A trick to avoid VERY LARGE DIMENSION

1199 views
Skip to first unread message

dxd

unread,
Jan 31, 2003, 10:21:24 AM1/31/03
to

As we know that OLAPServer will load all dimensions into memory
(unless SP3 changed it), VLDM has caused us lots of troubles for the
shortage of RAM.

We have a dimension (dimDataID) to keep Data ID and it has millions
members. We came up the following ideas: using formula
DataID = DataMID * 1,000,000 + DataKID * 1000 + DataRID.

So we spread the dimDataID as 3 dimensions:
dimDataMID x dimDataKID x dimDataRID.

Because each of these 3 dimensions has maximum 1000 members, therefore,
in the worst case, we need
3000 * 125 byte = 400K for the RAM.

Then we modify our MDXs as
NONEMPTYCROSSJOIN(
[DataMID].Children,
[DataKID].Children,
[DataRID].Children)

of cause, clients have to use the formula to get back the oringial
DataID.

Our experiment shows MDX queries with the 3 dims is also faster than
older one.We are happy with this approach.

If you see any drawback for this kind appoach, please let the
public know.

Also is there any tools (like SQL Profile) we could trace the responce
time of MDX queries????

Thanks for your attention.

Derek

--
Posted via http://dbforums.com

Acquiesce

unread,
Mar 18, 2003, 5:16:29 AM3/18/03
to

Hi dxd,

We are facing the similar problem here now (if i'm not mistaken..) we
have a dimension consists of 200K members (visible = false) which are
join to the fact table. Reason being of adding this dimension is to
facilitate the distinct count on one of the calculate measures.

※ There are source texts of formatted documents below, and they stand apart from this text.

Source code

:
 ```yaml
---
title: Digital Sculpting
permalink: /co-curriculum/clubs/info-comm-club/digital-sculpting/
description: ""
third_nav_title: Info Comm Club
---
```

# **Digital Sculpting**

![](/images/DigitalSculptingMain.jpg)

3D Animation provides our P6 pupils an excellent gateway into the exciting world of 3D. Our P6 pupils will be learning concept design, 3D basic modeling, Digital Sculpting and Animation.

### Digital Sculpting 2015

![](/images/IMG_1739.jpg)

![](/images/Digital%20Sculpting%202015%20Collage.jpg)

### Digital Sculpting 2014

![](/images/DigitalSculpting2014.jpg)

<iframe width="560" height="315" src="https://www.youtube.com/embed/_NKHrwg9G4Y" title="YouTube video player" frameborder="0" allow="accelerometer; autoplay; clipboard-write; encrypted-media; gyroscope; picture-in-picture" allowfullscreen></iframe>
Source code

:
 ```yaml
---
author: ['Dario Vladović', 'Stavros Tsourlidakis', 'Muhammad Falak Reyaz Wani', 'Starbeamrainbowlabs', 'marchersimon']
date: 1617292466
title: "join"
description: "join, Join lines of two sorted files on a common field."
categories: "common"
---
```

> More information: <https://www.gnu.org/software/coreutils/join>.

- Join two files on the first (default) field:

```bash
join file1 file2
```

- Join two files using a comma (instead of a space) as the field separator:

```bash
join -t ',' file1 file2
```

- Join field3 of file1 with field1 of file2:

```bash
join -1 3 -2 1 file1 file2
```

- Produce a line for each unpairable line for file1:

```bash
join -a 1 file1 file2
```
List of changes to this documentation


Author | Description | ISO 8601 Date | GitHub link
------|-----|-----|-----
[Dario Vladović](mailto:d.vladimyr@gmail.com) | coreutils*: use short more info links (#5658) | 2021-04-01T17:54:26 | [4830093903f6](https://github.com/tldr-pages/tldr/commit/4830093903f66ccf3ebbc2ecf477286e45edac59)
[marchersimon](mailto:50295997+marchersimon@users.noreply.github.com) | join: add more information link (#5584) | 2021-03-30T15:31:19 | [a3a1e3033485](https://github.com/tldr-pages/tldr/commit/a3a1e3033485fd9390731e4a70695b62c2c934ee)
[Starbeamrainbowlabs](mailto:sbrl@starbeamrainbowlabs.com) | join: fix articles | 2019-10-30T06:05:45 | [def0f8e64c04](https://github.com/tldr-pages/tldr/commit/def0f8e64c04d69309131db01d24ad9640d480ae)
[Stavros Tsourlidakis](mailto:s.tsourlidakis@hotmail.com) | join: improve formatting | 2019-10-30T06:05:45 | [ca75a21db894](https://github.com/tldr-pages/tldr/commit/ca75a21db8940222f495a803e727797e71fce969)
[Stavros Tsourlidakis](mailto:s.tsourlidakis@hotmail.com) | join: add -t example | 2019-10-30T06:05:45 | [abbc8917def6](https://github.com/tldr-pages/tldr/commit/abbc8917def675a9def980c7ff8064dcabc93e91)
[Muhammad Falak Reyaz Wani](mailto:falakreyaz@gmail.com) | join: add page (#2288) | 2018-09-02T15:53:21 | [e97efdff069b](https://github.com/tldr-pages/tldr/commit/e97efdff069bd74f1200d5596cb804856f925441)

Iif (IsEmpty (Count ( CrossJoin ({[SYS Measure]},Descendants (
[ID_US].CurrentMember,[US ID])),ExcludeEmpty)),0,Count ( CrossJoin
({[SYS Measure]},Descendants ( [ID_US].CurrentMember,[US
ID])),ExcludeEmpty))


The US_ID dimension has over 200K members in it. Currently we are
grouping it during the dimension design. Based on the calculated
measure created, it cost the front end performance to drag. Takes around
10-15minutes to display out the data (our front end is OWC10). I was
looking at your 'dimension splitting' trick to solve this problem. and
need some pointers in how you split those dimensions into smaller
dimensions.

I dont understand on how you can come up with 3 dimensions with a max of
1000 members per dimensions!

Hope you can get back to me ASAP

Thanks

dxd

unread,
Mar 18, 2003, 9:16:34 AM3/18/03
to

We use the formula

DataID = DataMID * 1,000,000 + DataKID * 1000 + DataRID.

to break the original DataID into a tuple
(DataMID, DataKID, DataRID).
For example
DataID =12,234,567 maps to (12, 234, 567) where
12 becomes a member of DataMID dimension,
234 becomes a member of DataKID dimension
567 becomes a member of DataRID dimension.
Therefore DataMID, DataKID, DataRID have maximum 1000 members.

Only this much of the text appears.